Task material Block Start
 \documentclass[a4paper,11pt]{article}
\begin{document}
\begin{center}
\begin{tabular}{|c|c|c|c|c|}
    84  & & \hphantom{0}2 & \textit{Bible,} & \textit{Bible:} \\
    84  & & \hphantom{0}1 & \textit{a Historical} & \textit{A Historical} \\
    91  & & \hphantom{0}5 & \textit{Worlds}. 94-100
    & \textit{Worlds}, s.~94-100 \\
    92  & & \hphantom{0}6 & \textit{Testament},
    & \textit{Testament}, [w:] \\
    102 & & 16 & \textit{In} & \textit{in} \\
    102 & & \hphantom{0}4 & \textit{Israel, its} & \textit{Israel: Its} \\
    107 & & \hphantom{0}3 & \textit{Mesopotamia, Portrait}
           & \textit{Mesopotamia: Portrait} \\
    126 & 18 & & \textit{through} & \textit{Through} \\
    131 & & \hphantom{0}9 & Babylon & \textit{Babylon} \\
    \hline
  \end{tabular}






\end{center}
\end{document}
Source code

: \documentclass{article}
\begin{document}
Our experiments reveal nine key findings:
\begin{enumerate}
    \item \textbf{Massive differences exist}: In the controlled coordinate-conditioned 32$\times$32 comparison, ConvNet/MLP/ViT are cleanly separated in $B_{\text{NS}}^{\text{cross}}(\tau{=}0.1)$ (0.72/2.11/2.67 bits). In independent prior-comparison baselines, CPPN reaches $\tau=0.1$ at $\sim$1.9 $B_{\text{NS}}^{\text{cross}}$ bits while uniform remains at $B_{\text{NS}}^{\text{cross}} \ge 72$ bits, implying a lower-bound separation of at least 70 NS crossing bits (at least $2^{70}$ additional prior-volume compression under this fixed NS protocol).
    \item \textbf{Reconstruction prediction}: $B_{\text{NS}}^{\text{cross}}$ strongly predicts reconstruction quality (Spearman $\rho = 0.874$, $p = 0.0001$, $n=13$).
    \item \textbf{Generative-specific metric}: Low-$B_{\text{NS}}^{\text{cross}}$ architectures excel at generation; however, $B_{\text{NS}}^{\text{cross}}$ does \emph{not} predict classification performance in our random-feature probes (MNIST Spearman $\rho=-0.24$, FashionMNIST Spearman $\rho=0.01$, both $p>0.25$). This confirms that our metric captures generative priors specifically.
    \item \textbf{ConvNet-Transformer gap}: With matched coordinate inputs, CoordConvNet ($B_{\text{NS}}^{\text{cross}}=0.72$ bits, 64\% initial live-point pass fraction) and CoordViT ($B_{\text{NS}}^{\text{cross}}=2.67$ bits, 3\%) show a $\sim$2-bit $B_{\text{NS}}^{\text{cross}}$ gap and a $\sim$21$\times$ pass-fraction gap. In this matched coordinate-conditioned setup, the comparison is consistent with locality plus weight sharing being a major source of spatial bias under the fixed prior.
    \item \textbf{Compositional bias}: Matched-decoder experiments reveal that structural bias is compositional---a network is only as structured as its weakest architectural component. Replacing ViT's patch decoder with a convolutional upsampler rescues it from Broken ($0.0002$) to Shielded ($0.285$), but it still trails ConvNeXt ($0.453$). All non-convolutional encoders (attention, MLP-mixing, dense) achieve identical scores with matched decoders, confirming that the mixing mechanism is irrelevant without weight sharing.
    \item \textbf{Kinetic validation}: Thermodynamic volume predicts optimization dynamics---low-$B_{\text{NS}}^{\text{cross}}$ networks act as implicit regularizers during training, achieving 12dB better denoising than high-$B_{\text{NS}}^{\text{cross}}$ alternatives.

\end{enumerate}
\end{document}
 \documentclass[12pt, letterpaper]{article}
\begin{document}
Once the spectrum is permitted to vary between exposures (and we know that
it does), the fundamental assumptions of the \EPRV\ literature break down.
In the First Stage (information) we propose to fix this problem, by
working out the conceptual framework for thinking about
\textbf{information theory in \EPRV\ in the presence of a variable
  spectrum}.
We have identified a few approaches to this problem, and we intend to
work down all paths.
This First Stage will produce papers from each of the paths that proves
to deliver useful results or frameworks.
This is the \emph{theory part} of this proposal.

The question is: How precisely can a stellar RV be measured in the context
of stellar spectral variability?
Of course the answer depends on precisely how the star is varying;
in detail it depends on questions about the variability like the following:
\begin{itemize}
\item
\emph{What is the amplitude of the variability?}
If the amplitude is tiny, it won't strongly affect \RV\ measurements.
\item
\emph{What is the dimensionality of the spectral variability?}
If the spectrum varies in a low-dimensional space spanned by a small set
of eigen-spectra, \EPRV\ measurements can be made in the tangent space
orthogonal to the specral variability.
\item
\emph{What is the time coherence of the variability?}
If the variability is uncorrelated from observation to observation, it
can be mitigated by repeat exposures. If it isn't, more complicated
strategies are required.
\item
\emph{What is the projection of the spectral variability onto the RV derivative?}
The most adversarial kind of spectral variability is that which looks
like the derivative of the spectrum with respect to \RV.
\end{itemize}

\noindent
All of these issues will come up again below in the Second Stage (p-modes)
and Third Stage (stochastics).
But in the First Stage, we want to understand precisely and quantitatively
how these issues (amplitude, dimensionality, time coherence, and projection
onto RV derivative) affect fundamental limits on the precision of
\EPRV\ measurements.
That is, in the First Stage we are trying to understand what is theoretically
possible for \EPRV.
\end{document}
Task material Block End
Task goal -
Each entry above should be written again exactly.

Completed exercise -
 \documentclass[a4paper,11pt]{article}
\begin{document}
\begin{center}
\begin{tabular}{|c|c|c|c|c|}
    84  & & \hphantom{0}2 & \textit{Bible,} & \textit{Bible:} \\
    84  & & \hphantom{0}1 & \textit{a Historical} & \textit{A Historical} \\
    91  & & \hphantom{0}5 & \textit{Worlds}. 94-100
    & \textit{Worlds}, s.~94-100 \\
    92  & & \hphantom{0}6 & \textit{Testament},
    & \textit{Testament}, [w:] \\
    102 & & 16 & \textit{In} & \textit{in} \\
    102 & & \hphantom{0}4 & \textit{Israel, its} & \textit{Israel: Its} \\
    107 & & \hphantom{0}3 & \textit{Mesopotamia, Portrait}
           & \textit{Mesopotamia: Portrait} \\
    126 & 18 & & \textit{through} & \textit{Through} \\
    131 & & \hphantom{0}9 & Babylon & \textit{Babylon} \\
    \hline
  \end{tabular}






\end{center}
\end{document}
Source code

: \documentclass{article}
\begin{document}
Our experiments reveal nine key findings:
\begin{enumerate}
    \item \textbf{Massive differences exist}: In the controlled coordinate-conditioned 32$\times$32 comparison, ConvNet/MLP/ViT are cleanly separated in $B_{\text{NS}}^{\text{cross}}(\tau{=}0.1)$ (0.72/2.11/2.67 bits). In independent prior-comparison baselines, CPPN reaches $\tau=0.1$ at $\sim$1.9 $B_{\text{NS}}^{\text{cross}}$ bits while uniform remains at $B_{\text{NS}}^{\text{cross}} \ge 72$ bits, implying a lower-bound separation of at least 70 NS crossing bits (at least $2^{70}$ additional prior-volume compression under this fixed NS protocol).
    \item \textbf{Reconstruction prediction}: $B_{\text{NS}}^{\text{cross}}$ strongly predicts reconstruction quality (Spearman $\rho = 0.874$, $p = 0.0001$, $n=13$).
    \item \textbf{Generative-specific metric}: Low-$B_{\text{NS}}^{\text{cross}}$ architectures excel at generation; however, $B_{\text{NS}}^{\text{cross}}$ does \emph{not} predict classification performance in our random-feature probes (MNIST Spearman $\rho=-0.24$, FashionMNIST Spearman $\rho=0.01$, both $p>0.25$). This confirms that our metric captures generative priors specifically.
    \item \textbf{ConvNet-Transformer gap}: With matched coordinate inputs, CoordConvNet ($B_{\text{NS}}^{\text{cross}}=0.72$ bits, 64\% initial live-point pass fraction) and CoordViT ($B_{\text{NS}}^{\text{cross}}=2.67$ bits, 3\%) show a $\sim$2-bit $B_{\text{NS}}^{\text{cross}}$ gap and a $\sim$21$\times$ pass-fraction gap. In this matched coordinate-conditioned setup, the comparison is consistent with locality plus weight sharing being a major source of spatial bias under the fixed prior.
    \item \textbf{Compositional bias}: Matched-decoder experiments reveal that structural bias is compositional---a network is only as structured as its weakest architectural component. Replacing ViT's patch decoder with a convolutional upsampler rescues it from Broken ($0.0002$) to Shielded ($0.285$), but it still trails ConvNeXt ($0.453$). All non-convolutional encoders (attention, MLP-mixing, dense) achieve identical scores with matched decoders, confirming that the mixing mechanism is irrelevant without weight sharing.
    \item \textbf{Kinetic validation}: Thermodynamic volume predicts optimization dynamics---low-$B_{\text{NS}}^{\text{cross}}$ networks act as implicit regularizers during training, achieving 12dB better denoising than high-$B_{\text{NS}}^{\text{cross}}$ alternatives.

\end{enumerate}
\end{document}
 \documentclass[12pt, letterpaper]{article}
\begin{document}
Once the spectrum is permitted to vary between exposures (and we know that
it does), the fundamental assumptions of the \EPRV\ literature break down.
In the First Stage (information) we propose to fix this problem, by
working out the conceptual framework for thinking about
\textbf{information theory in \EPRV\ in the presence of a variable
  spectrum}.
We have identified a few approaches to this problem, and we intend to
work down all paths.
This First Stage will produce papers from each of the paths that proves
to deliver useful results or frameworks.
This is the \emph{theory part} of this proposal.

The question is: How precisely can a stellar RV be measured in the context
of stellar spectral variability?
Of course the answer depends on precisely how the star is varying;
in detail it depends on questions about the variability like the following:
\begin{itemize}
\item
\emph{What is the amplitude of the variability?}
If the amplitude is tiny, it won't strongly affect \RV\ measurements.
\item
\emph{What is the dimensionality of the spectral variability?}
If the spectrum varies in a low-dimensional space spanned by a small set
of eigen-spectra, \EPRV\ measurements can be made in the tangent space
orthogonal to the specral variability.
\item
\emph{What is the time coherence of the variability?}
If the variability is uncorrelated from observation to observation, it
can be mitigated by repeat exposures. If it isn't, more complicated
strategies are required.
\item
\emph{What is the projection of the spectral variability onto the RV derivative?}
The most adversarial kind of spectral variability is that which looks
like the derivative of the spectrum with respect to \RV.
\end{itemize}

\noindent
All of these issues will come up again below in the Second Stage (p-modes)
and Third Stage (stochastics).
But in the First Stage, we want to understand precisely and quantitatively
how these issues (amplitude, dimensionality, time coherence, and projection
onto RV derivative) affect fundamental limits on the precision of
\EPRV\ measurements.
That is, in the First Stage we are trying to understand what is theoretically
possible for \EPRV.
\end{document}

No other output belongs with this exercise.